Tetapi seberapa pentingkah honeymoon paska menikah bagi pasangan pengantin baru?
Mari kita simak alasan-alasan berikut ini yang menganggap bulan madu itu perlu:

  • Ajang refreshing. Honeymoon dianggap penting karena pasangan pengantin baru butuh untuk melepas lelah sejenak. Aktivitas yang telah dijalani jelang pernikahan yang panjang memang menguras tenaga, emosi yang luar biasa. Belum lagi jika hajatan tersebut diadakan menurut adat masing-masing. Kita tahu bahwa ritual adat pernikahan di Indonesia memiliki pakem-pakemnya tersendiri. Sehingga jika pelaksanaannya dipenggal-penggal maka dianggap kurang sempurna.
Living | wedding

Foto : Ist

  • Waktunya pacaran setelah menikah. Kata orang pacaran setelah menikah itu jauh lebih nikmat. Sebab sudah dihalalkan secara hukum, baik agama ataupun Negara.

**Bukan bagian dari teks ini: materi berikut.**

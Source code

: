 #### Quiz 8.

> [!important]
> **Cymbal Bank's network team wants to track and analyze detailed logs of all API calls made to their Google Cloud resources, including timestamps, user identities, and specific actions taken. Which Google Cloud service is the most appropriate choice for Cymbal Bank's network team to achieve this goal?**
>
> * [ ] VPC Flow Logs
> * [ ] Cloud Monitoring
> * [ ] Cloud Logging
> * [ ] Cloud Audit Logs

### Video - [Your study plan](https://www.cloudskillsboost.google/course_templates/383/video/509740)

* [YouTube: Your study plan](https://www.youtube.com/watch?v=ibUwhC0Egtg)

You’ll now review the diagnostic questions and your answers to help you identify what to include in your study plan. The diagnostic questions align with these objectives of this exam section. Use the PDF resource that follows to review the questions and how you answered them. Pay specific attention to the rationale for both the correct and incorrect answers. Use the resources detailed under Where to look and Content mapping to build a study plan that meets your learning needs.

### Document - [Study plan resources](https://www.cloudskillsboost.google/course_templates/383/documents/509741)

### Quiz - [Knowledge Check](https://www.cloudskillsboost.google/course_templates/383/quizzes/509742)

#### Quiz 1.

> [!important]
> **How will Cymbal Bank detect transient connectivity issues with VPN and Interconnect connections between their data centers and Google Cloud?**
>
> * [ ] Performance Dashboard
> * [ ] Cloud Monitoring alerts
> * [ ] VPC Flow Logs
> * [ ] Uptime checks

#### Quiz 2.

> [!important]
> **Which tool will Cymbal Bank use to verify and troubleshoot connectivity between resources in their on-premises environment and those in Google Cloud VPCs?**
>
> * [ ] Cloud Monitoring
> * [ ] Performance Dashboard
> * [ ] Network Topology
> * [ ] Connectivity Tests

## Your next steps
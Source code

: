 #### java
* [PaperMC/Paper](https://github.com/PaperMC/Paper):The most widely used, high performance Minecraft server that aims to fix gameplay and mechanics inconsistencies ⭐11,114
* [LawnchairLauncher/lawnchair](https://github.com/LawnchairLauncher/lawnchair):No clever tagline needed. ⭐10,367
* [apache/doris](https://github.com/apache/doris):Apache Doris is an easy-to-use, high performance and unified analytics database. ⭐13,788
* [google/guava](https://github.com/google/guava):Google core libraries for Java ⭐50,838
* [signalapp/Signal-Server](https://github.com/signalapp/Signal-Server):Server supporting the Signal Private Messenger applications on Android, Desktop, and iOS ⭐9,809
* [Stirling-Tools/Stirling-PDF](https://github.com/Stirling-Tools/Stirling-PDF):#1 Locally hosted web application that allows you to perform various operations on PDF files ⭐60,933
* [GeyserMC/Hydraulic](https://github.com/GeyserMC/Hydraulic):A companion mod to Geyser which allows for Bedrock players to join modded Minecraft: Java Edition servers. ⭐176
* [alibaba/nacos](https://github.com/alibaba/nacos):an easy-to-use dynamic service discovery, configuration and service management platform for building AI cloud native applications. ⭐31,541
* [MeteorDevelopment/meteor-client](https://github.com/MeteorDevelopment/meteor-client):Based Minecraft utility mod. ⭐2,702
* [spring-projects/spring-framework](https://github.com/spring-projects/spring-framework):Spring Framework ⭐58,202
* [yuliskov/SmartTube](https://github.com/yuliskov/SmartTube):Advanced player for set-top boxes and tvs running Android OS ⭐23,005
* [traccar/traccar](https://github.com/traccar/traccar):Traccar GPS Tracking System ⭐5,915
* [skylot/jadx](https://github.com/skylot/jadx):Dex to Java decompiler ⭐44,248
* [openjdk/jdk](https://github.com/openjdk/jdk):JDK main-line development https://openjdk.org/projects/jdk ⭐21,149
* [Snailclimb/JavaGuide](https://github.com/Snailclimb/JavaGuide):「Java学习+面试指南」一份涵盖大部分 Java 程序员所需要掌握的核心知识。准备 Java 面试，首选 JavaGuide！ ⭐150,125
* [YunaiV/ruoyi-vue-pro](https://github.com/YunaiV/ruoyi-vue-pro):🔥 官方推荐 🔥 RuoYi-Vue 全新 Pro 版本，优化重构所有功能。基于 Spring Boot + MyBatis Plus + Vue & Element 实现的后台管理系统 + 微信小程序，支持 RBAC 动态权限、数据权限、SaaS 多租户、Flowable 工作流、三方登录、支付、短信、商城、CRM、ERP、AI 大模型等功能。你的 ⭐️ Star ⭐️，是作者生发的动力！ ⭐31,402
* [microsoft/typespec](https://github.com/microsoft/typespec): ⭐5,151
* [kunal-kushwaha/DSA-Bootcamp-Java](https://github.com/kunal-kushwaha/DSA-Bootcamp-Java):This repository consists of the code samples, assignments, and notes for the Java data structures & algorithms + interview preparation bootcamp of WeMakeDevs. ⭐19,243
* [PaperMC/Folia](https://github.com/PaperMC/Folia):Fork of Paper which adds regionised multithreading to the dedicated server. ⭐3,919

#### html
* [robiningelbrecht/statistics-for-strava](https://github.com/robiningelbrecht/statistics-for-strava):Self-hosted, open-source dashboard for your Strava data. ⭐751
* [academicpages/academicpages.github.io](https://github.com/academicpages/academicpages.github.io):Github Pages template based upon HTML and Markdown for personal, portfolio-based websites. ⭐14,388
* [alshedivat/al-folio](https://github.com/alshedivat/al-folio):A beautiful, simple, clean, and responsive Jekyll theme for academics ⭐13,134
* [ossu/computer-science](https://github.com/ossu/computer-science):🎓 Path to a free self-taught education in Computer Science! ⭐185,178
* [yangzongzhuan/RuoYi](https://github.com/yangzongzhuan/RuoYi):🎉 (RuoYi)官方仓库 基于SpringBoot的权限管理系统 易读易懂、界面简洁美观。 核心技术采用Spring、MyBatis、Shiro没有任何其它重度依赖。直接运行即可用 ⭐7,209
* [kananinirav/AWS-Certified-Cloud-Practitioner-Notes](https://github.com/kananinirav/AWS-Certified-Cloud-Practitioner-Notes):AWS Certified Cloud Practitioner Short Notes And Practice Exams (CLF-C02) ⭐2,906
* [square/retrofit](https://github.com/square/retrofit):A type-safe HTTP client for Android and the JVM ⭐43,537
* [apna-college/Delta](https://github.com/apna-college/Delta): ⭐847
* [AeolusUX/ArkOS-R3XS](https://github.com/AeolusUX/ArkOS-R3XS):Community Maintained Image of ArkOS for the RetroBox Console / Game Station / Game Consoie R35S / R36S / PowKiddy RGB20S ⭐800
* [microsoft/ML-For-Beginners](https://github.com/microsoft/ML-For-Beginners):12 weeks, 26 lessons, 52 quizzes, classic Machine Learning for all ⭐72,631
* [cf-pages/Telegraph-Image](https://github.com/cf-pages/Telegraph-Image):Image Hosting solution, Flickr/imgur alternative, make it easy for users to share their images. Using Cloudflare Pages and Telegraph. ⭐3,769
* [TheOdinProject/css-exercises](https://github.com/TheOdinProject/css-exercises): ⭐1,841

Acara bulan madu yang diadakan setelah menikah bertujuan untuk saling mendekatkan kedua pasangan dan merekatkan hubungan suami istri. Sehingga tercipta kemesraan dan rasa kasih sayang yang besar sebagai bekal utama mengayuh biduk rumahtangga.

Bila melihat maksud dan tujuan dari bulan madu tersebut, maka dapat ditarik sebuah kesimpulan. Bahwa pelaksanaan bulan madu tidak harus mahal dan mewah. Unsur terpenting dari pelaksanaan bulan madu ialah menciptakan momen yang indah diawal pernikahan sebagai pasangan suami isteri. Sehingga setelah itu, diharapkan dengan semangat baru pasangan suami isteri mampu lebih siap menerima kehidupan berumahtangga sebagaimana mestinya.